Adjiriz existe depuis un an. À ses débuts, le promoteur achetait de la matière première pour ensuite la transformer. Ce qui ne lui convenait pas. C’est pourquoi pour sa deuxième année, il a préféré produire lui-même du riz. Il a loué ¼ d’hectare à Koundoul. Et la première expérience n’a pas été de reposant tellement les difficultés semblaient insurmontables.
La première difficulté, c’est l’accès à l’eau dans la zone rizicole. Il a fallu faire usage des motopompes pour renforcer la quantité d’eau dans les champs. La deuxième est la montée des eaux du Chari. Elle a provoqué des conséquences fâcheuses aux riziculteurs. « Dans mon second champ, j’ai reçu la visite des hippopotames. Ils ont tout dévasté. J’ai dû abandonner », regrette Adji. La troisième difficulté est le manque de subvention de l’État. « L’État a promis mettre à notre disposition des engrais et des semences. Malheureusement je n’ai rien reçu », déplore le promoteur d’Adjiriz. Ces difficultés n’ont pas été un frein à l’ambition de ce passionné de l’agriculture. Il s’est remué comme il a pu. Et il est aujourd’hui fier de procéder à la récolte de sa semence. « C’était difficile, mais en récoltant aujourd’hui mon produit, je suis satisfait », se réjouit l’économiste financier. Et le projet va s’agrandir l’année prochaine, promet Adji.
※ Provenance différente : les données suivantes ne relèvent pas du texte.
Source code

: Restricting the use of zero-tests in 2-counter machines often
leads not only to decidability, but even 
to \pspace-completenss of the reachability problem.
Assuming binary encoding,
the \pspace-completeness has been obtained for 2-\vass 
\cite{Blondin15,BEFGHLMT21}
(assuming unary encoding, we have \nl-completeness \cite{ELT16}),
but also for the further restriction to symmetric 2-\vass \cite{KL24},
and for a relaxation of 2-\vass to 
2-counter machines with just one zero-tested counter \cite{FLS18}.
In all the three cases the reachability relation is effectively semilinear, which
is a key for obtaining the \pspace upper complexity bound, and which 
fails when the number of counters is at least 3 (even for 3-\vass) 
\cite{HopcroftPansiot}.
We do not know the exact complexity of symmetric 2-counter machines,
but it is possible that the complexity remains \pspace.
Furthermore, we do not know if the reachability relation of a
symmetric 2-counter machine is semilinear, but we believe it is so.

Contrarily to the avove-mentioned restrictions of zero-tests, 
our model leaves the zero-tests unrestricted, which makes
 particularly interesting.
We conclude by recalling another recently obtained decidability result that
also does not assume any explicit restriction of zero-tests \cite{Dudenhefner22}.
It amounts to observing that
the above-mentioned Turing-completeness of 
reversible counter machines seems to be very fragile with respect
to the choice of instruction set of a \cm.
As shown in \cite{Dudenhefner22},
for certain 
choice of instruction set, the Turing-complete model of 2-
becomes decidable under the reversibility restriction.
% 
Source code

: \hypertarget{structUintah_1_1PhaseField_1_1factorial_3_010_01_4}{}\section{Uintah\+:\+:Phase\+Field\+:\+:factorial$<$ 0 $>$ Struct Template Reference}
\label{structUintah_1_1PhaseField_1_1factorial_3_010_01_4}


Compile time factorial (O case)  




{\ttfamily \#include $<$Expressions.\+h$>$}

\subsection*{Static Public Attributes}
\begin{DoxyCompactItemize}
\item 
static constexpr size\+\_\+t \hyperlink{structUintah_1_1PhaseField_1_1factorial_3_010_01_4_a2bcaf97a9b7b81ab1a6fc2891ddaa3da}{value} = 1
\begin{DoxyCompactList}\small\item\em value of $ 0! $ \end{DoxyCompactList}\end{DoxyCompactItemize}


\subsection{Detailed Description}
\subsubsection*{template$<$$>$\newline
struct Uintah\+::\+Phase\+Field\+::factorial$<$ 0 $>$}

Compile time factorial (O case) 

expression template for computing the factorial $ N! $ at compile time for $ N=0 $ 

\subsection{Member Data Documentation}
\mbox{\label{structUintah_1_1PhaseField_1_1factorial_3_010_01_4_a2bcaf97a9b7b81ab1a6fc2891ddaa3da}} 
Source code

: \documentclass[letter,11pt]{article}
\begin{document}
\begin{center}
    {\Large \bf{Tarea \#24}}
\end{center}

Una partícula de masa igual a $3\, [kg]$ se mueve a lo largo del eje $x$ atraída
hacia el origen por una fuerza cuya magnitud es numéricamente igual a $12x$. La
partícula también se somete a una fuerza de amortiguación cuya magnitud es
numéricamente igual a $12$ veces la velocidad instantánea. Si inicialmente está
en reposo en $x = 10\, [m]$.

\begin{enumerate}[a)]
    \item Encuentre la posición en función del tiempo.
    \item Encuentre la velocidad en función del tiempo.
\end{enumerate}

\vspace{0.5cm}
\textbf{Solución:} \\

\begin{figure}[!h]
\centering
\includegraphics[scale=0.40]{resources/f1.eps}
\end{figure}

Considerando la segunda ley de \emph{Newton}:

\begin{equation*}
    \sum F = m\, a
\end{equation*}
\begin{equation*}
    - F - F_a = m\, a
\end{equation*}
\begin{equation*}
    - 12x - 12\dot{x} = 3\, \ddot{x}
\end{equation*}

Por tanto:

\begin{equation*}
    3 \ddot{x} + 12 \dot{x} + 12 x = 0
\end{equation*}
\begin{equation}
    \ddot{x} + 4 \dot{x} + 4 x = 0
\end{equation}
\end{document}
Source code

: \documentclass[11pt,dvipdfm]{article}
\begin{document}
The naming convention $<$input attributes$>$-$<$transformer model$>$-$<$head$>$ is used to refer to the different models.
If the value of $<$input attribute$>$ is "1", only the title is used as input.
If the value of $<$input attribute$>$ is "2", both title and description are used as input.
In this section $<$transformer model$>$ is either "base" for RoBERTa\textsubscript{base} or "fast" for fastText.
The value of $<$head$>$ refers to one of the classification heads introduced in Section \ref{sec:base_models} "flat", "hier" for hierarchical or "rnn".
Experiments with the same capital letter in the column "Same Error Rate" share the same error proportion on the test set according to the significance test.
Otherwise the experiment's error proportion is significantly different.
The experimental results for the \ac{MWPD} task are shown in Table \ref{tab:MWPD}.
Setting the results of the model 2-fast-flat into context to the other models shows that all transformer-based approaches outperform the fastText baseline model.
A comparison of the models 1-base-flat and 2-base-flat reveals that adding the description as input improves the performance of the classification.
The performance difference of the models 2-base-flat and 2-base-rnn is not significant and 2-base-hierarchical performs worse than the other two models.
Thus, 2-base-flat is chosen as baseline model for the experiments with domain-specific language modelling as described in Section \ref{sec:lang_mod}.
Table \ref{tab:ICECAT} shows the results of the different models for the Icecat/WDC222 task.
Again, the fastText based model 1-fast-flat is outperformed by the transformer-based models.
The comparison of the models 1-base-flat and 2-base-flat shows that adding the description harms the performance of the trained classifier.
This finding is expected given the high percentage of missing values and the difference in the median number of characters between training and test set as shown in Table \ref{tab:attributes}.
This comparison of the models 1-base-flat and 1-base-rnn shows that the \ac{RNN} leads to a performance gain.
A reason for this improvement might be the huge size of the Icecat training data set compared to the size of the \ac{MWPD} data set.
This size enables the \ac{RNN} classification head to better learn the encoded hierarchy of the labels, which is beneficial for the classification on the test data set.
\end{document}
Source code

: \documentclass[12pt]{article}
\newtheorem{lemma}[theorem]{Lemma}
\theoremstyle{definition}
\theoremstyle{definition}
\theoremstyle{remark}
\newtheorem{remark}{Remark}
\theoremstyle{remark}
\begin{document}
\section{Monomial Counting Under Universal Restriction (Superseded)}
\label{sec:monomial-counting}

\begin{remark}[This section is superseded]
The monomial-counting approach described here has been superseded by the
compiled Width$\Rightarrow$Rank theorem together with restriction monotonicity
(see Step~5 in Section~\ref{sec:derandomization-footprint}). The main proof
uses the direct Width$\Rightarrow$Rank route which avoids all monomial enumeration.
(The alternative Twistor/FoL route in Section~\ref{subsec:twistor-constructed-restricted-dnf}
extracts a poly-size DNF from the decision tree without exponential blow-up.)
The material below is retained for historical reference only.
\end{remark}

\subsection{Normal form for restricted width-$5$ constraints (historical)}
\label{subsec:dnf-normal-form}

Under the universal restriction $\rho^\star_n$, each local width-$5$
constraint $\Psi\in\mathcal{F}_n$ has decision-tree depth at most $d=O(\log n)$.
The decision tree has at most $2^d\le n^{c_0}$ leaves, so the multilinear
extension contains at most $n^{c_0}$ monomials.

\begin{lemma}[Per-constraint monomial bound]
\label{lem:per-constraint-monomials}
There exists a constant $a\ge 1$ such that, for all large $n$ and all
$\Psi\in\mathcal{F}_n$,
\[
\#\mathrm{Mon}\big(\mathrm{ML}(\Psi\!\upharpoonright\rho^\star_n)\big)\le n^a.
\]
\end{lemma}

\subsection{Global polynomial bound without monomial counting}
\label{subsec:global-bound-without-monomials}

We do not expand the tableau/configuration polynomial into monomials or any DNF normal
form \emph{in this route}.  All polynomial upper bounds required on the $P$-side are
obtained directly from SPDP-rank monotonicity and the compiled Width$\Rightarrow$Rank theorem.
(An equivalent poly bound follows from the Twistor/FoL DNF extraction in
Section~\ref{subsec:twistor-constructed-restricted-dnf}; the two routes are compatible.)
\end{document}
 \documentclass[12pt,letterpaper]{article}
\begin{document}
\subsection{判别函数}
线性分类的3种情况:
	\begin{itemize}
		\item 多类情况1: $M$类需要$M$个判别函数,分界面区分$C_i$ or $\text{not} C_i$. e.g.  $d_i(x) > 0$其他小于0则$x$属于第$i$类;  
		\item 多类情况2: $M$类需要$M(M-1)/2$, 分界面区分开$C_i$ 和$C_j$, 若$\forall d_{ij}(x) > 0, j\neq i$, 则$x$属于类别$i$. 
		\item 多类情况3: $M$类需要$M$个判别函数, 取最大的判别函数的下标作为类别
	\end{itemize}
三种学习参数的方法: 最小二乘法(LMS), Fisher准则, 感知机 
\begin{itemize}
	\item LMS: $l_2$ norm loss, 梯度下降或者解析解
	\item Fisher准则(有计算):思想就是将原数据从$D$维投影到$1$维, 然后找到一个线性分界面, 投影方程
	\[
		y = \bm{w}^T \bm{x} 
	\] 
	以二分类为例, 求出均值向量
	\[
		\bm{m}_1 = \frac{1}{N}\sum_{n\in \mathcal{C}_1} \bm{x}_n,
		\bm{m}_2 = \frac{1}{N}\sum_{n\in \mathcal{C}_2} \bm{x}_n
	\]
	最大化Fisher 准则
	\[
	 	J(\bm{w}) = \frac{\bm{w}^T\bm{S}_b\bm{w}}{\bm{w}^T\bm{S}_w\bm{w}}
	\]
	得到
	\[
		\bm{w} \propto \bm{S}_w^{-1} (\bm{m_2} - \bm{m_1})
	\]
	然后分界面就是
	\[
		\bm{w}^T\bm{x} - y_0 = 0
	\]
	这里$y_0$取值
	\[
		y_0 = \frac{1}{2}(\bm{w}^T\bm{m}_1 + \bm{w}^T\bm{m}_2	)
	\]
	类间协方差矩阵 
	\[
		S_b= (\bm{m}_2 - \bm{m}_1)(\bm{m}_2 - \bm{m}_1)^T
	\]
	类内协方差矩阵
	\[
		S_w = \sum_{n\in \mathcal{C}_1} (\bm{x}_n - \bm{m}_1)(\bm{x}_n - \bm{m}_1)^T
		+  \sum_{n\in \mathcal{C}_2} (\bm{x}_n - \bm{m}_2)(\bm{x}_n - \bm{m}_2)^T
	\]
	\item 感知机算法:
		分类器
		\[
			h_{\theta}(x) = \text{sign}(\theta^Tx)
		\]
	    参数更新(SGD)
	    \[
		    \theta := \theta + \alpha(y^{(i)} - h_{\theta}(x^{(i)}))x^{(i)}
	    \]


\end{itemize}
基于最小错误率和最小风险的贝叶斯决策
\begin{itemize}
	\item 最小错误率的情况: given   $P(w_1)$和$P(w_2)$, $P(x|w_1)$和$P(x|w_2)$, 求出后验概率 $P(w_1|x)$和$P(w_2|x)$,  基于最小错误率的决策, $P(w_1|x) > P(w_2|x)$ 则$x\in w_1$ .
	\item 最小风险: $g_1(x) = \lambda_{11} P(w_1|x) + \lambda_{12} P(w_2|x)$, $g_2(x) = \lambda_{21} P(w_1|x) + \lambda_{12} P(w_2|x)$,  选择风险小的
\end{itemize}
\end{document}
Après la récolte suivra la phase de stockage et clore avec la transformation. Mais déjà, le promoteur d’Adjiriz déplore l’absence d’un centre de stockage de l’État. « On va devoir chercher un endroit pour stocker. Après le stockage, on va passer à la transformation du riz pour les mettre en paquet », dit l’agriculteur.
Dans une autre vie professionnelle, Adji Zamtato, travaille pour une société de téléphonie mobile de la ville. Surnommé le « le Rombo des champs » par une de ses connaissances, il tient à travailler la terre. C’est sa passion. « Il est bien d’entreprendre parce que notre environnement économique est assez faible et n’est pas trop riche. Il y a de la place pour tout le monde pour faire des activités », dit Adji à l’adresse des jeunes.
Enfin, le promoteur d’Adjiriz demande à l’État d’aider à structurer les différentes filières agricoles. C’est la seule condition, selon lui, qui donnera de la crédibilité face aux doutes de certaines institutions internationales. « L’État a toutes les cartes entre ses mains. Il lui revient d’aider des différents acteurs à s’organiser pour leur donner une certaine légitimité vis-à-vis des bailleurs de fonds internationaux », dit M. Adji Zamtato.
Comme un signe avant-coureur de succès, le « Rambo » des champs a mis tous ses concurrents «KO debout» avec son projet Adjiriz. Il a reçu, il y a deux jours, le premier prix de la compétition Entrepreneurship World Cup lors de la Nuit des entrepreneurs.